From: David Lichteblau
Subject: Re: XML generator
Date: 
Message-ID: <slrng0bpif.vgc.usenet-2008@radon.home.lichteblau.com>
On 2008-04-16, Jeff Shrager <········@gmail.com> wrote:
> You'd think that this would be an obviously solved problem, and that
> someone would have actually DOCUMENTED it.. but apparently not. Anyone
> care to give a brief explanation with working examples of how to
> actually do lisp-based XML generation.

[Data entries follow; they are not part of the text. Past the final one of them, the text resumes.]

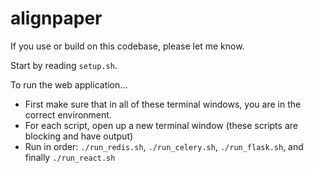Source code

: # alignpaper

If you use or build on this codebase, please let me know.

Start by reading `setup.sh`.

To run the web application...
- First make sure that in all of these terminal windows, you are in the correct environment.
- For each script, open up a new terminal window (these scripts are blocking and have output)
- Run in order: `./run_redis.sh`, `./run_celery.sh`, `./run_flask.sh`, and finally `./run_react.sh`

I'm sure it's done a thousand
> times a day, but I can't seem to make it work.

Let me give you the answer for XML serialization using Closure XML.

As for documentation, some of this is explained well in cxml's
documentation (I hope), but perhaps the layering isn't documented as
well as it should be.

(Scroll down to "Serializing Lisp lists" for the answer to your original
question.)


Lowest level: Serialization using SAX
-------------------------------------

At the lowest level, serialization is the inverse of parsing.

Instead of having the parser generate SAX events to a DOM builder while
parsing the document, here user code generates SAX events, sends them to
a `serialization sink', which writes XML for each event that it receives.

An XML document needs to contain a root element, so the minimal sequence
of events for a complete XML document is START-DOCUMENT, START-ELEMENT,
END-ELEMENT, END-DOCUMENT.

Example:

CL-USER> (let ((sink (cxml:make-string-sink)))                                  
           (sax:start-document sink)                                            
           (sax:start-element sink "" "test" "test" nil)                        
           (sax:characters sink " abc ")                                        
           (sax:end-element sink "" "test" "test")                              
           (sax:end-document sink))

"<?xml version=\"1.0\" encoding=\"UTF-8\"?>                                     
<test> abc </test>"                                                             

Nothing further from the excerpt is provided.